The global internet is in large part a creation of the United States. The internet’s basic structure—a reliance on the private sector and the technical community, relatively light regulatory oversight, and the protection of speech and the promotion of the free flow of information—reflected American values. Moreover, U.S. strategic, economic, political, and foreign policy interests were served by the global, open internet. But the United States now confronts a starkly different reality. The utopian vision of an open, reliable, and secure global network has not been achieved and is unlikely ever to be realized. Today, the internet is less free, more fragmented, and less secure.

The United States needs a new strategy that responds to what is now a fragmented and dangerous internet. The Council on Foreign Relations launched an independent task force to develop findings and recommendations for a new foreign policy for cyberspace. This session will seek input from the DEF CON community on specific foreign policy measures, to help guide Washington’s adaptation to today’s more complex, variegated, and dangerous cyber realm.
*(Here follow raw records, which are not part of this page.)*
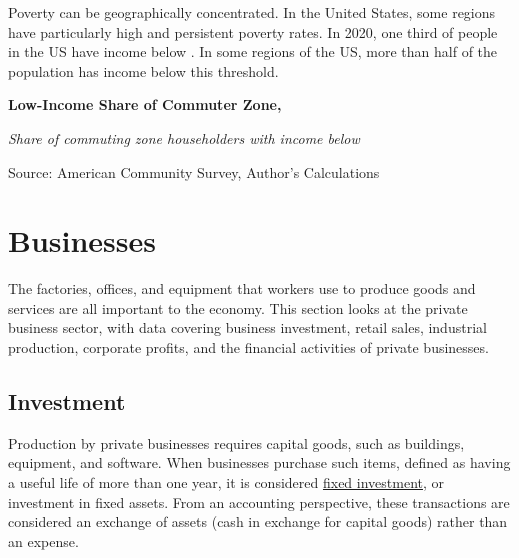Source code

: \documentclass{report}
\newcommand{\tbllink}[1]{\href{https://raw.githubusercontent.com/bdecon/US-chartbook/master/chartbook/data/#1}{\faTable}}
\begin{document}
{\begin{minipage}{0.76\textwidth}
\small Poverty can be geographically concentrated. In the United States, some regions have particularly high and persistent poverty rates. In 2020, one third of people in the US have income below \unskip. In some regions of the US, more than half of the population has income below this threshold. 


\end{minipage}
\vspace{2mm}

\normalsize \textbf{Low-Income Share of Commuter Zone, }
\vspace{-2mm}

\footnotesize{\textit{Share of commuting zone householders with income below }}

\vspace{-1mm}
\hspace{-15mm} 

\vspace{-5mm}
\begin{minipage}{0.76\textwidth}
\footnotesize{Source: American Community Survey, Author's Calculations} \hfill \tbllink{low_income_cz.csv} 
\end{minipage}
\newpage
\vspace*{-9mm}

\hypertarget{bus}{\label{bus}}
\section*{Businesses}
\vspace*{-2mm}

\begin{minipage}{0.76\textwidth}  
\small The factories, offices, and equipment that workers use to produce goods and services are all important to the economy. This section looks at the private business sector, with data covering business investment, retail sales, industrial production, corporate profits, and the financial activities of private businesses. 

\subsection*{Investment}
\hypertarget{busin}{\label{busin}}
 
\small Production by private businesses requires capital goods, such as buildings, equipment, and software. When businesses purchase such items, defined as having a useful life of more than one year, it is considered \href{https://www.bea.gov/help/glossary/nonresidential-fixed-investment}{fixed investment}, or investment in fixed assets. From an accounting perspective, these transactions are considered an exchange of assets (cash in exchange for capital goods) rather than an expense.


\end{minipage}}
\end{document}
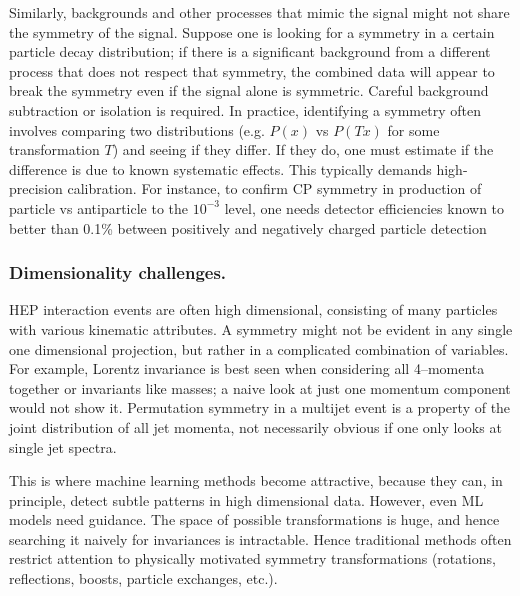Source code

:         Similarly, backgrounds and other processes that mimic the signal might not share the symmetry of the signal.
        Suppose one is looking for a symmetry in a certain particle decay distribution; if there is a significant background from a different process that does not respect that symmetry, the combined data will appear to break the symmetry even if the signal alone is symmetric.
        Careful background subtraction or isolation is required.
        In practice, identifying a symmetry often involves comparing two distributions (e.g. $P(x)$ vs $P(Tx)$ for some transformation $T$) and seeing if they differ. If they do, one must estimate if the difference is due to known systematic effects.
        This typically demands high-precision calibration.
        For instance, to confirm CP symmetry in production of particle vs antiparticle to the $10^{-3}$ level, one needs detector efficiencies known to better than 0.1\% between positively and negatively charged particle detection~\cite{Gordon:2013eha}

        \subsubsection{Dimensionality challenges.}
            HEP interaction events are often high dimensional, consisting of many particles with various kinematic attributes.
            A symmetry might not be evident in any single one dimensional projection, but rather in a complicated combination of variables.
            For example, Lorentz invariance is best seen when considering all 4--momenta together or invariants like masses; a naive look at just one momentum component would not show it.
            Permutation symmetry in a multijet event is a property of the joint distribution of all jet momenta, not necessarily obvious if one only looks at single jet spectra.
           
            This is where machine learning methods become attractive, because they can, in principle, detect subtle patterns in high dimensional data.
            However, even ML models need guidance.
            The space of possible transformations is huge, and hence searching it naively for invariances is intractable.
            Hence traditional methods often restrict attention to physically motivated symmetry transformations (rotations, reflections, boosts, particle exchanges, etc.).

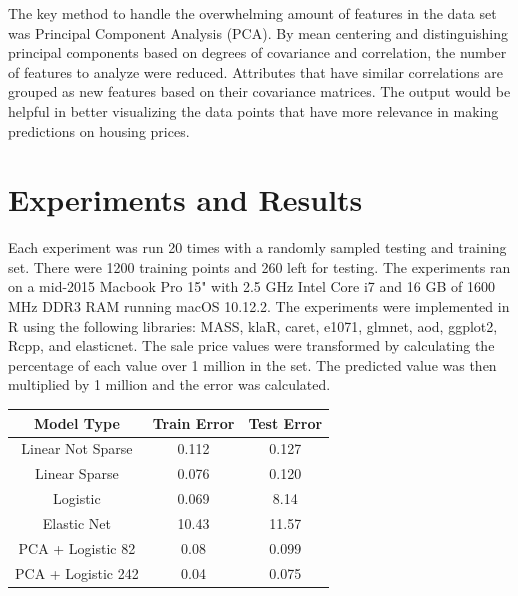 \documentclass[fleqn,10pt]{SelfArx} %
\begin{document}
The key method to handle the overwhelming amount of features in the data set was Principal Component Analysis (PCA).  By mean centering and distinguishing principal components based on degrees of covariance and correlation, the number of features to analyze were reduced.  Attributes that have similar correlations are grouped as new features based on their covariance matrices.  The output would be helpful in better visualizing the data points that have more relevance in making predictions on housing prices.

%

% 

\section{Experiments and Results}
%

% 
% 
% 
% 

Each experiment was run 20 times with a randomly sampled testing and training set. There were 1200 training points and 260 left for testing. The experiments
ran on a mid-2015 Macbook Pro 15" with 2.5 GHz Intel Core i7 and 16 GB of 1600 MHz DDR3 RAM running macOS 10.12.2. The experiments were implemented in R using
the following libraries: MASS, klaR, caret, e1071, glmnet, aod, ggplot2, Rcpp, and elasticnet. The sale price values were transformed by calculating the percentage of
each value over 1 million in the set. The predicted value was then multiplied by 1 million and the error was calculated.


\begin{center}
\begin{tabular}{c|cc}
Model Type &Train Error&Test Error \\\hline\hline
Linear Not Sparse  & 0.112  & 0.127 \\
Linear Sparse   & 0.076  & 0.120 \\
Logistic   & 0.069  & 8.14 \\
Elastic Net   & 10.43  & 11.57 \\
PCA + Logistic 82 &  0.08 & 0.099\\
PCA + Logistic 242 & 0.04 & 0.075 \\ \hline
\end{tabular}
\end{center}
\end{document}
Come prepared to discuss topics, such as: Developing a digital privacy policy that is interoperable with Europe’s General Data Protection Regulation (GDPR); Building a coalition for open-source software; Developing coalition-wide practices for the Vulnerabilities Equities Process (VEP); Clean up U.S. cyberspace by offering incentives for internet service providers (ISPs) and cloud providers to reduce malicious activity within their infrastructure.